Dorette was out of town Friday, so I drove over to St Cloud, Minn., just 74 miles from Bloomington, Minn. From 1970 to 1973, I taught at the college there (now designated a university).
I stopped at the cemetery where are buried some of my relatives from the Vogel side of the family. With water and a brush, I removed most of the moss that had accumulated on the gravestones since my last visit.
There are eight markers in the plot, the first placed in 1890, the most recent, pictured here, in 1993. It’s for my cousin, Gale Vogel, whom I last saw in 1991 at my mother’s funeral just two years before her own death.

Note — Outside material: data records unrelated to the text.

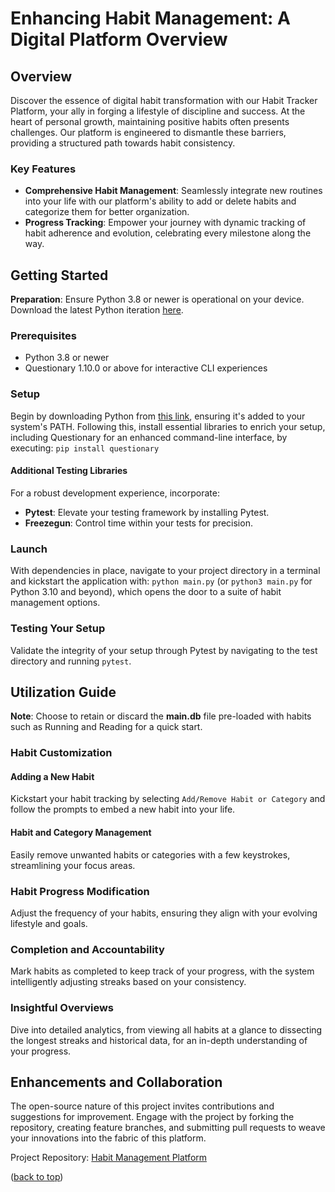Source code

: # Enhancing Habit Management: A Digital Platform Overview

## Overview
Discover the essence of digital habit transformation with our Habit Tracker Platform, your ally in forging a lifestyle of discipline and success. At the heart of personal growth, maintaining positive habits often presents challenges. Our platform is engineered to dismantle these barriers, providing a structured path towards habit consistency.

### Key Features
- **Comprehensive Habit Management**: Seamlessly integrate new routines into your life with our platform's ability to add or delete habits and categorize them for better organization.
- **Progress Tracking**: Empower your journey with dynamic tracking of habit adherence and evolution, celebrating every milestone along the way.

## Getting Started
**Preparation**: Ensure Python 3.8 or newer is operational on your device. Download the latest Python iteration [here](https://www.python.org/downloads/).

### Prerequisites
- Python 3.8 or newer
- Questionary 1.10.0 or above for interactive CLI experiences

### Setup
Begin by downloading Python from [this link](https://www.python.org/downloads/), ensuring it's added to your system's PATH. Following this, install essential libraries to enrich your setup, including Questionary for an enhanced command-line interface, by executing: `pip install questionary`


#### Additional Testing Libraries
For a robust development experience, incorporate:
- **Pytest**: Elevate your testing framework by installing Pytest.
- **Freezegun**: Control time within your tests for precision.

### Launch
With dependencies in place, navigate to your project directory in a terminal and kickstart the application with: `python main.py`
(or `python3 main.py` for Python 3.10 and beyond), which opens the door to a suite of habit management options.

### Testing Your Setup
Validate the integrity of your setup through Pytest by navigating to the test directory and running `pytest`.

## Utilization Guide

**Note**: Choose to retain or discard the **main.db** file pre-loaded with habits such as Running and Reading for a quick start.

### Habit Customization
#### Adding a New Habit
Kickstart your habit tracking by selecting `Add/Remove Habit or Category` and follow the prompts to embed a new habit into your life.

#### Habit and Category Management
Easily remove unwanted habits or categories with a few keystrokes, streamlining your focus areas.

### Habit Progress Modification
Adjust the frequency of your habits, ensuring they align with your evolving lifestyle and goals.

### Completion and Accountability
Mark habits as completed to keep track of your progress, with the system intelligently adjusting streaks based on your consistency.

### Insightful Overviews
Dive into detailed analytics, from viewing all habits at a glance to dissecting the longest streaks and historical data, for an in-depth understanding of your progress.

## Enhancements and Collaboration
The open-source nature of this project invites contributions and suggestions for improvement. Engage with the project by forking the repository, creating feature branches, and submitting pull requests to weave your innovations into the fabric of this platform.

Project Repository: [Habit Management Platform](https://github.com/OwningLikeNp/Habit-Tracker)

(<a href="#overview">back to top</a>)

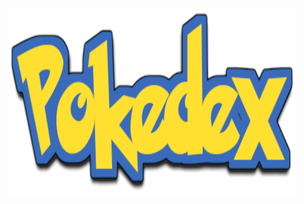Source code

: <p align="center">
  <img width="460" height="300" src=https://github.com/Marcoswinrar/pokedex/blob/main/src/assets/images/pokedex.png?raw=true">
</p>
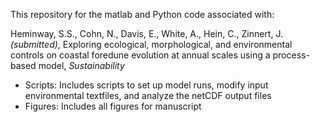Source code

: This repository for the matlab and Python code associated with:

Heminway, S.S., Cohn, N., Davis, E., White, A., Hein, C., Zinnert, J. _(submitted)_, Exploring ecological, morphological, and environmental controls on coastal foredune evolution at annual scales using a process-based model, _Sustainability_ 

- Scripts: Includes scripts to set up model runs, modify input environmental textfiles, and analyze the netCDF output files 
- Figures: Includes all figures for manuscript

For me it’s the saddest because it includes the name of her partner Eugene Hight, who 24 years after her death is not yet with her at this place. I have learned that Eugene died Feb. 21, 2013, in Little Falls, Minn. The flower on her marker had made me hopeful that they would eventually be together at this cemetery. The obituary says that is the family’s eventual intention.
I always pay my respects first at the grave of my grandfather William R. Vogel, 1884-1956.
He and his wife Ellen (who died after him and is buried at Mahnomen, Minn.), had 10 children, including my mother, Minnie. She and my father, Kermit, are buried near Wellsburg, N.D., where I also will be some day.
On the way back to Bloomington,I reflected about what I know and don’t know about the Vorland and Vogel families.
Regarding the Vorland family, quite a lot. Many of those cousins and their children are friends on Facebook, and I’ve met some of the new generation in person.
Regarding the Vogel side, just the opposite.
I know nothing of the descendants of mom’s siblings, Sarah, Josephine, David, Tom, Ray, Isabel, Mary Lou, Beatrice, and Gale.
Not even of the descendants of my cousin Gale, in her grave not far from where I live.
As poet Andrew Marvel wrote, “At my back I always hear Time’s wingèd chariot hurrying near.”